Using Hortonworks Hive in .NET

A few months ago I decided to learn a big data. This sounds very complex and of course it is. All these strange names which actually tells nothing to person who is new in these area combined with different way of looking at data storage makes entire topic even more complex. However after reading N blogs and watching many, many tutorials today I finally had a chance to try to write some code. As in last week I managed to setup a Hortonworks distribution of Hadoop today I decided to connect to it from my .NET based application and this is what I will describe in this post.

First things first I didn`t setup entire Hortonworks ecosystem from scratch - I`d love to but for now it`s far beyond my knowledge thus I decided to use a sandbox environment provided by Hortonworks. There are multiple different VMs available to download but in my case I`ve choose a Hyper-V. More about setting this environment up you can read here.

Picture 1. Up and running sandbox environment.

Now when I have my big data store ready I need to be able to establish a connection to it and start exchanging data. The problem is that Hadoop is not a database rather that that it`s a distributed file system (HDFS) and map reduce engine so  non of these fits my need directly. The tools that I`m looking for is called Hive which is data warehouse infrastructure built on top of Hadoop. Hive provides a SQL like syntax (called HiveQL) which I can use as in the case of normal database. To learn more about Hive syntax, data types and concept I`d stronly recommend this tutorial.
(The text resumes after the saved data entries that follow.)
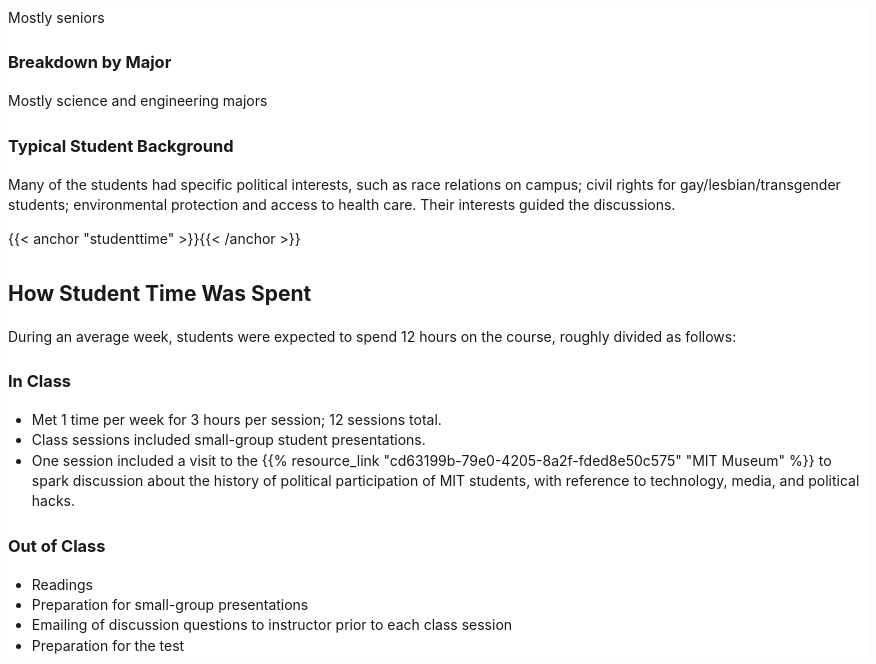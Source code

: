Mostly seniors

### Breakdown by Major

Mostly science and engineering majors

### Typical Student Background

Many of the students had specific political interests, such as race relations on campus; civil rights for gay/lesbian/transgender students; environmental protection and access to health care. Their interests guided the discussions.

{{< anchor "studenttime" >}}{{< /anchor >}}

## How Student Time Was Spent

During an average week, students were expected to spend 12 hours on the course, roughly divided as follows:

### In Class

- Met 1 time per week for 3 hours per session; 12 sessions total.
- Class sessions included small-group student presentations.
- One session included a visit to the {{% resource_link "cd63199b-79e0-4205-8a2f-fded8e50c575" "MIT Museum" %}} to spark discussion about the history of political participation of MIT students, with reference to technology, media, and political hacks.

### Out of Class

- Readings
- Preparation for small-group presentations
- Emailing of discussion questions to instructor prior to each class session
- Preparation for the test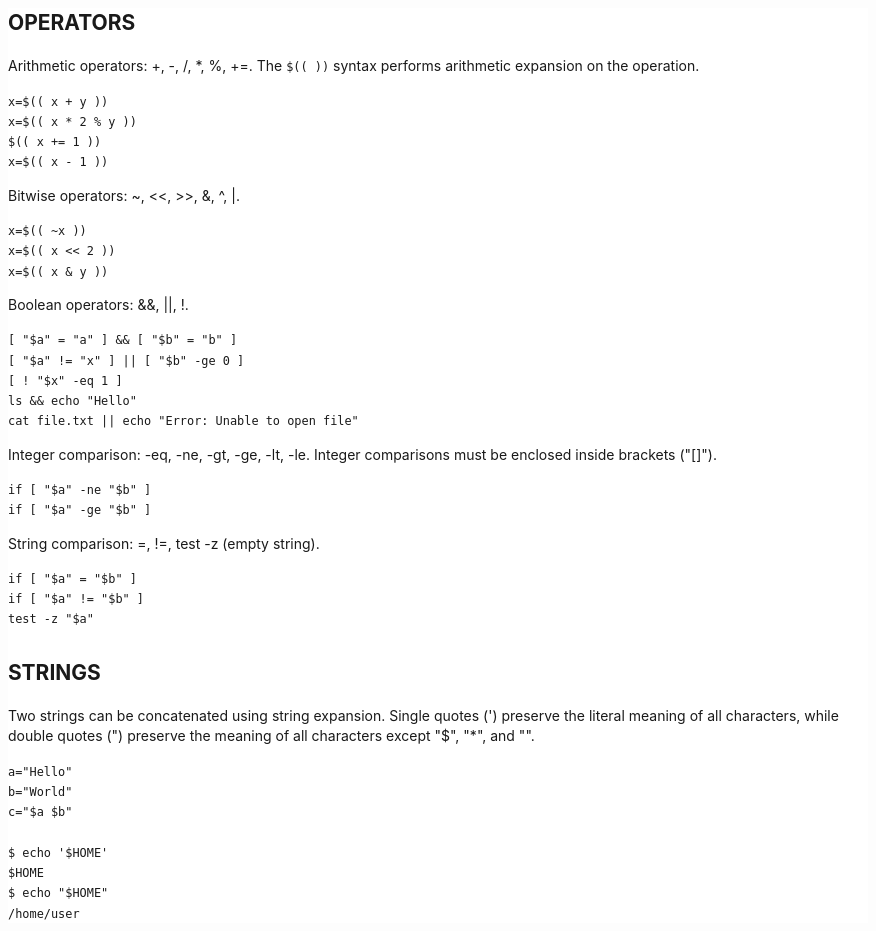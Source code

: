 
OPERATORS
---------

Arithmetic operators: +, -, /, *, %, +=. The `$(( ))` syntax performs arithmetic expansion on the operation.
```
x=$(( x + y ))
x=$(( x * 2 % y ))
$(( x += 1 ))
x=$(( x - 1 ))
```

Bitwise operators: ~, <<, >>, &, ^, |.
```
x=$(( ~x ))
x=$(( x << 2 ))
x=$(( x & y ))
```

Boolean operators: &&, ||, !.
```
[ "$a" = "a" ] && [ "$b" = "b" ]
[ "$a" != "x" ] || [ "$b" -ge 0 ]
[ ! "$x" -eq 1 ]
ls && echo "Hello"
cat file.txt || echo "Error: Unable to open file"
```

Integer comparison: -eq, -ne, -gt, -ge, -lt, -le. Integer comparisons must be enclosed inside brackets ("[]").
```
if [ "$a" -ne "$b" ]
if [ "$a" -ge "$b" ]
```

String comparison: =, !=, test -z (empty string).
```
if [ "$a" = "$b" ]
if [ "$a" != "$b" ]
test -z "$a"
```


STRINGS
-------

Two strings can be concatenated using string expansion. Single quotes (') preserve the literal meaning of all characters, while double quotes (") preserve the meaning of all characters except "$", "*", and "\".
```
a="Hello"
b="World"
c="$a $b"

$ echo '$HOME'
$HOME
$ echo "$HOME"
/home/user
```
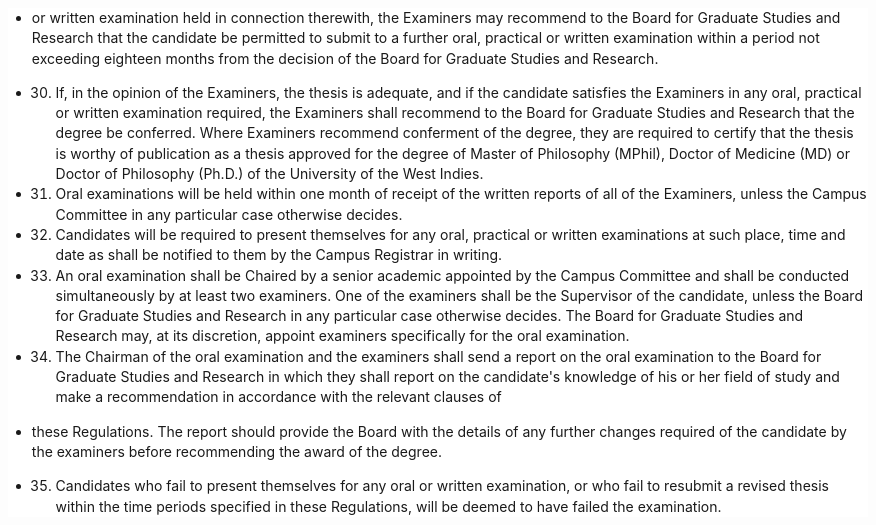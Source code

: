 - or  written  examination  held  in  connection  therewith,  the Examiners may recommend to the Board for Graduate Studies and Research that the candidate be permitted to submit to a further oral, practical or written examination within a period not exceeding eighteen months from the decision of the Board for Graduate Studies and Research.
- 30. If, in the opinion of the Examiners, the thesis is adequate, and if the candidate satisfies the Examiners in any oral, practical or  written  examination  required,  the  Examiners  shall recommend to the Board for Graduate Studies and Research that the degree be conferred.  Where Examiners recommend conferment of the degree, they are required to certify that the thesis is worthy of publication as a thesis approved for the degree of Master of Philosophy (MPhil), Doctor of Medicine (MD) or Doctor of Philosophy (Ph.D.) of the University of the West Indies.
- 31. Oral examinations will be held within one month of receipt of the written reports of all of the Examiners, unless the Campus Committee in any particular case otherwise decides.
- 32. Candidates will be required to present themselves for any oral, practical or written examinations at such place, time and date as shall be notified to them by the Campus Registrar in writing.
- 33. An oral examination shall be Chaired by a senior academic appointed by the Campus Committee and shall be conducted simultaneously by at least two examiners.  One of the examiners shall be the Supervisor of the candidate, unless the Board for Graduate Studies and Research in any particular case otherwise decides.  The Board for Graduate Studies and Research may, at  its  discretion,  appoint  examiners specifically for the oral examination.
- 34. The Chairman of the oral examination and the examiners shall send a report on the oral examination to the Board for Graduate Studies and Research in which they shall report on the candidate's knowledge of his or her field of study and make a recommendation in accordance with the relevant clauses of

- these Regulations. The report should provide the Board with the details of any further changes required of the candidate by the examiners before recommending the award of the degree.
- 35. Candidates who fail  to  present  themselves  for  any  oral  or written examination, or who fail to resubmit a revised thesis within the time periods specified in these Regulations, will be deemed to have failed the examination.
OK, so far so good. I decided that I`m going to use Hive as my warehouse that I will be connecting to from my .NET based application. The next step is to take care about a data provider which is a something like a driver that allow my code to interact with Hive. Of course there is no native .NET provider for Hive but this is where ODBC middle-ware API plays a part. The end-to-end tutorial how to download and setup ODBC drivers for Hortonworks Hive allowed me to set it up pretty easily and fast so I could focus on the last part which is a C# code.

Picture 2. Hortonworks Hive ODBC Driver setup.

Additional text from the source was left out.